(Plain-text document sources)
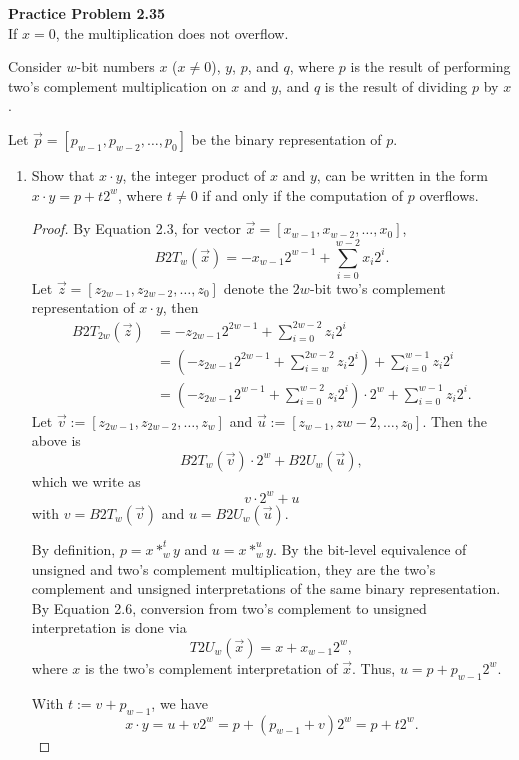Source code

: \documentclass[11pt, oneside, a4paper]{article}
\begin{document}
\textbf{Practice Problem 2.35}\\

If $x=0$, the multiplication does not overflow. 

Consider $w$-bit numbers $x$ ($x\neq 0$), $y$, $p$, and $q$, where $p$ is the result of performing two’s complement multiplication on $x$ and $y$, and $q$ is the result of dividing $p$ by $x$.

Let $\vec{p}=[p_{w-1}, p_{w-2},\ldots, p_0]$ be the binary representation of $p$.

\begin{enumerate}
    \item Show that $x\cdot y$, the integer product of $x$ and $y$, can be written in the form
    $x \cdot y = p + t2^w$, where $t\neq 0$ if and only if the computation of $p$ overflows.
    \begin{proof}
        By Equation 2.3, for vector $\vec{x}=[x_{w-1}, x_{w-2}, \ldots, x_0]$,
        \[B2T_w(\vec{x}) = -x_{w-1}2^{w-1} + \sum_{i=0}^{w-2}x_i2^i.\]
        Let $\vec{z} = [z_{2w-1}, z_{2w-2}, \ldots, z_0]$ denote the $2w$-bit two's complement representation of $x\cdot y$, then
        \begin{align*}
            B2T_{2w}(\vec{z}) &= -z_{2w-1}2^{2w-1} + \sum_{i=0}^{2w-2}z_i2^i\\
            &= \left(-z_{2w-1}2^{2w-1} + \sum_{i=w}^{2w-2}z_i2^i\right) + \sum_{i=0}^{w-1}z_i2^i \\
            &= \left(-z_{2w-1}2^{w-1} + \sum_{i=0}^{w-2}z_i2^i\right)\cdot 2^w + \sum_{i=0}^{w-1}z_i2^i.
        \end{align*}
        Let $\vec{v} := [z_{2w-1}, z_{2w-2}, \ldots, z_w]$ and $\vec{u} := [z_{w-1}, z{w-2}, \ldots, z_0]$. Then the above is
        \[B2T_w(\vec{v})\cdot 2^w + B2U_w(\vec{u}),\]
        which we write as
        \[v\cdot 2^w + u\]
        with $v=B2T_w(\vec{v})$ and $u=B2U_w(\vec{u})$.
        
        By definition, $p= x *^t_w y$ and $u = x *^u_w y$. By the bit-level equivalence of unsigned and two's complement multiplication, they are the two's complement and unsigned interpretations of the same binary representation. By Equation 2.6, conversion from two's complement to unsigned interpretation is done via
        \[T2U_w(\vec{x}) = x + x_{w-1}2^w,\]
        where $x$ is the two's complement interpretation of $\vec{x}$.
        Thus, $u = p + p_{w-1}2^w.$ 
        
        With $t:=v+p_{w-1}$, we have
        \[x\cdot y = u + v2^w = p + (p_{w-1}+v)2^w = p + t2^w.\]


\end{proof}
\end{enumerate}
\end{document}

Exercise aim
Say how many lines of the data above have the string "begin" in them, and write nothing besides that number.

Problem solution
4